Genç kız tepsideki kesilmiş, soyulmuş elmalara ve sepetteki kesilmemiş elmalara baktı. Sepetten çürüğü olmayan bir elmayı eline aldı.
“Dede, küçükken bana masallar anlatırdın. Her masalın sonunda da gökten üç elma indirirdin. Bana düşen elma ödülünü çok severdim, bilir misin? Masalda mutluluğu hak edenlere verilir bu elmalar, derdin hep. Masaldaki kahramana, masalı anlatan sana ve dinleyen bana da düşerdi bu elmalar. Sence ben, kendi masalımda elmayı hak ediyor muyum?”
“Tabii ki hak ediyorsun kızım… Bak, sen istemiyorsan, münasip dille ben akşam onları gönderirim.”
“Öyle mi diyorsun?”
Ilık bir rüzgâr elma ağacının yapraklarını salladı.
“Ben hep senin yanındayım. Senin fikrin ne olursa olsun.”
“Mutlu olacağımı mı düşünüyorsun?”
Yaşlı adam hafifçe ayağa kalktı, sol eliyle ağacın sert yüzeyine dayandı.
“Olacaksın, buna inanıyorum. Görmüş geçirmiş birisi. Bir anası var. Çocukları boşandığı karısının yanındaymış.”
“Uçan kuşlar, ağaçlarda gezen sincaplar kadar özgür olmak isterdim. Ben de istediğim dala konmak, istediğim cevizi yemek isterdim.”
“Korkma kızım, sen de mesut olursun.”
“Babam yaşında.”
“…”
“Bir şey demeyecek misin dede?
“Kızım… Meleğim… Ben de nenenden çok büyüktüm. Bak ben yetmişlerin ortasını geçtim. Şükür iyiyim. Lakin hak vaki olmadan mürüvvetini görmeyi isterim. Sağda solda gıybet ederler. İffetinden zerre endişem yoktur. Emme…”
“Biliyorsun. Son olayda bana saldıran adamın kafasını taşla yardım. Bana musallat olamadı. İftira attı. Sen ne dersin dede?”
“Biliyorum kızım, bilmem mi? Lakin burası küçük yer. Laf küçük, etkisi büyük olur. Bazen şu kuru kulağımdaki aleti çıkarırım, lafları işitmeyeyim deyi.”
Yaşlı adam ağacın altındaki tabureye tekrar oturdu. Gözünden düşen birkaç damla, beyaz sakalına karıştı.
Genç kız elindeki elmadan bir ısırık almadan tepsiye bıraktı, bardaktan kalan çayı da toprağa döktü, bardağı tepsiye koydu. Bahçenin ortasına yürüdü.
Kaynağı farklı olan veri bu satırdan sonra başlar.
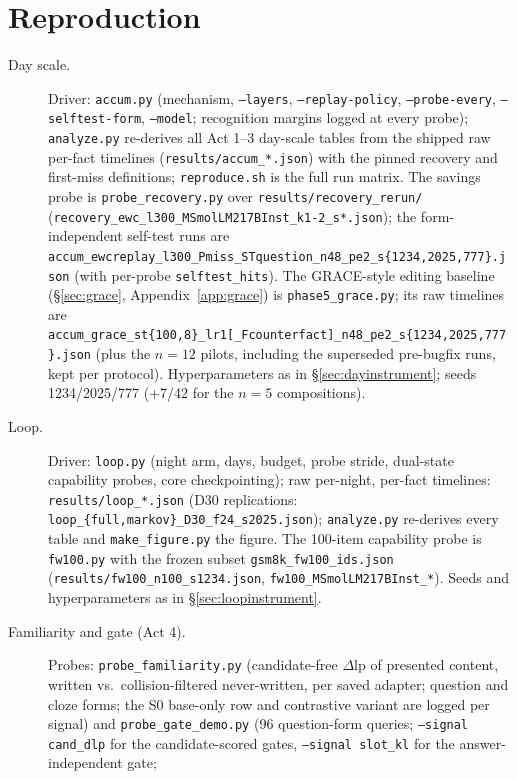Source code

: \documentclass[11pt]{article}
\newcommand{\dlp}{\Delta\mathrm{lp}}
\begin{document}
\section{Reproduction}\label{app:repro}
\begingroup\small\sloppy
\begin{description}
\item[Day scale.] Driver: \texttt{accum.py} (mechanism, \texttt{--layers},
\texttt{--replay-policy}, \texttt{--probe-every}, \texttt{--selftest-form}, \texttt{--model};
recognition margins logged at every probe); \texttt{analyze.py} re-derives all Act 1--3
day-scale tables from the shipped raw per-fact timelines (\texttt{results/accum\_*.json}) with
the pinned recovery and first-miss definitions; \texttt{reproduce.sh} is the full run matrix.
The savings probe is \texttt{probe\_recovery.py} over \texttt{results/recovery\_rerun/}
(\texttt{recovery\_ewc\_l300\_MSmolLM217BInst\_k1-2\_s*.json}); the form-independent self-test
runs are \texttt{accum\_ewcreplay\_l300\_Pmiss\_STquestion\_n48\_pe2\_s\{1234,2025,777\}.json}
(with per-probe \texttt{selftest\_hits}). The GRACE-style editing baseline
(\S\ref{sec:grace}, Appendix~\ref{app:grace}) is \texttt{phase5\_grace.py}; its raw timelines
are \texttt{accum\_grace\_st\{100,8\}\_lr1[\_Fcounterfact]\_n48\_pe2\_s\{1234,2025,777\}.json}
(plus the $n{=}12$ pilots, including the superseded pre-bugfix runs, kept per protocol).
Hyperparameters as in \S\ref{sec:dayinstrument}; seeds 1234/2025/777 (+7/42 for the $n{=}5$
compositions).
\item[Loop.] Driver: \texttt{loop.py} (night arm, days, budget, probe stride, dual-state
capability probes, core checkpointing); raw per-night, per-fact timelines:
\texttt{results/loop\_*.json} (D30 replications:
\texttt{loop\_\{full,markov\}\_D30\_f24\_s2025.json}); \texttt{analyze.py} re-derives every
table and \texttt{make\_figure.py} the figure. The 100-item capability probe is
\texttt{fw100.py} with the frozen subset \texttt{gsm8k\_fw100\_ids.json}
(\texttt{results/fw100\_n100\_s1234.json}, \texttt{fw100\_MSmolLM217BInst\_*}). Seeds and
hyperparameters as in \S\ref{sec:loopinstrument}.
\item[Familiarity and gate (Act 4).] Probes: \texttt{probe\_familiarity.py} (candidate-free
$\dlp$ of presented content, written vs.\ collision-filtered never-written, per saved adapter;
question and cloze forms; the S0 base-only row and contrastive variant are logged per signal)
and \texttt{probe\_gate\_demo.py} (96 question-form queries; \texttt{--signal cand\_dlp} for the
candidate-scored gates, \texttt{--signal slot\_kl} for the answer-independent gate;

\end{description}
\end{document}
“Akşamki adamla olmazsa evde mi kaldım yani? Bak o adam da önceki mendebur da bana ellemek istedi. Amma derslerini verdim. Hâlâ neden ben ceremesini çekiyorum?”
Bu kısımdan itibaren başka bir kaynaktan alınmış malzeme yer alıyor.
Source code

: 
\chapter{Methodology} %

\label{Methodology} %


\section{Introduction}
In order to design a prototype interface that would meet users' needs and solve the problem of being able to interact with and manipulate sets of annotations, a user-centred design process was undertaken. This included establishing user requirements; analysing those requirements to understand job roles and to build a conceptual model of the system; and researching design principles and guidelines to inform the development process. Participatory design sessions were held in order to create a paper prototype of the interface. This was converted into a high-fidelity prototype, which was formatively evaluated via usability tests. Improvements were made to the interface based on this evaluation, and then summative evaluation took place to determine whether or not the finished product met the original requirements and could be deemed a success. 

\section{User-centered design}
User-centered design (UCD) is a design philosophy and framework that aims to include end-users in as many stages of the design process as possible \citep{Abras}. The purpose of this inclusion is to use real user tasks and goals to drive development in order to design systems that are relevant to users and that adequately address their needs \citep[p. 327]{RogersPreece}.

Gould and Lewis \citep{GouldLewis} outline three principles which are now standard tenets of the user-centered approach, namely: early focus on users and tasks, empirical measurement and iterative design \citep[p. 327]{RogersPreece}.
Genç kızın göz kapaklarındaki set taştı, sele dönüştü. İki elinin tersiyle yanaklarını sildi. Sessizliğin sesi bahçeye düştü. Bir dakika öylece güneşin altında bekledi. Güneş yavaş yavaş bulutun arkasına gizlendi. Sesi titreyerek yüksek sesle boşluğa konuştu.
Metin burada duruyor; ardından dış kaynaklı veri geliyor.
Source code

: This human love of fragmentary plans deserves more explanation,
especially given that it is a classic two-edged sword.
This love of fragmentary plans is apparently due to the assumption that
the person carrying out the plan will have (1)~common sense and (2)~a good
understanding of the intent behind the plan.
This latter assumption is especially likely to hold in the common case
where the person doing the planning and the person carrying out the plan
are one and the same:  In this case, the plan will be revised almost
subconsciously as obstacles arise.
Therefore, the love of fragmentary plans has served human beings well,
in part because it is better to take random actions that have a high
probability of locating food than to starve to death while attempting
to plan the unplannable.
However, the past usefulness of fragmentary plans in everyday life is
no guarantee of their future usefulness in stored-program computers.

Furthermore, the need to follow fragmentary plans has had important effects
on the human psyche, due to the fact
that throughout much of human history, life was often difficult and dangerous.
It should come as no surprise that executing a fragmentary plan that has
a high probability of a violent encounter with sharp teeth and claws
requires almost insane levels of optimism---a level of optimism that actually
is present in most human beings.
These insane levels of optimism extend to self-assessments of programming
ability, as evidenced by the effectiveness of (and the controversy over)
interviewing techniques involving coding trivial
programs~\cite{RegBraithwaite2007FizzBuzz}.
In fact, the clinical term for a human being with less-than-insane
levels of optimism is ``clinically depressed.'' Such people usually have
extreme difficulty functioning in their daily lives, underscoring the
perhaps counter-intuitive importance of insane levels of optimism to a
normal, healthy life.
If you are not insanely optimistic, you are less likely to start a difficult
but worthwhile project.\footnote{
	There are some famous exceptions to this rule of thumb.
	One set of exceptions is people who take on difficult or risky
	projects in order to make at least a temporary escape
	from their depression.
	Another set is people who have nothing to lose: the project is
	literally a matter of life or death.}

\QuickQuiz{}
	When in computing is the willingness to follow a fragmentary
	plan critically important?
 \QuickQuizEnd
“Ben eksik miyim? Neden başka kızlar gibi olamıyorum?”
“Tövbe kızım, o ne demek? Gel hele buraya.”
Genç kız ağacın altına geldi, tabureye tekrar oturdu.
“Güzel kızım sen istemiyorsan bu iş olmaz.”
“Öyle mi diyorsun?”
“Öyle diyorum. Gerekirse şehre gideriz, göçeriz buralardan.”
“Senin için zor olmaz mı?”
“Elim ayağım tutuyor. Evelallah hâlâ araba da sürebiliyorum. Amma senin yüreğin sızlarsa benim dizlerimin bağı çözülür.”
Dedeyle torun karşı tepedeki terk edilmiş taş ocaklarına beraber baktılar.
“Melek kızım, ben seni, senin istemediğin biriyle baş göz eder miyim? Sen mesut bir yuva kurana değin seni terk etmem, bunu bilesin. Akşam da gelenleri gönderirim.”
Güneş gizlendiği bulutun ardından çıktı. Yaprakların arasından gelen ışıltı yüzlerine vurdu. Daldaki bir sarı elma genç kızın önüne düştü. Genç kızın gözleri parladı.
“Bak dede bu iki tepe, beyaz gelinliğe benzemiyor mu?”
“Hey! Aa! Öyle. Hem bak ben sana diyeceğim, dün gece rüyamda senin elinde sincap gördüm.”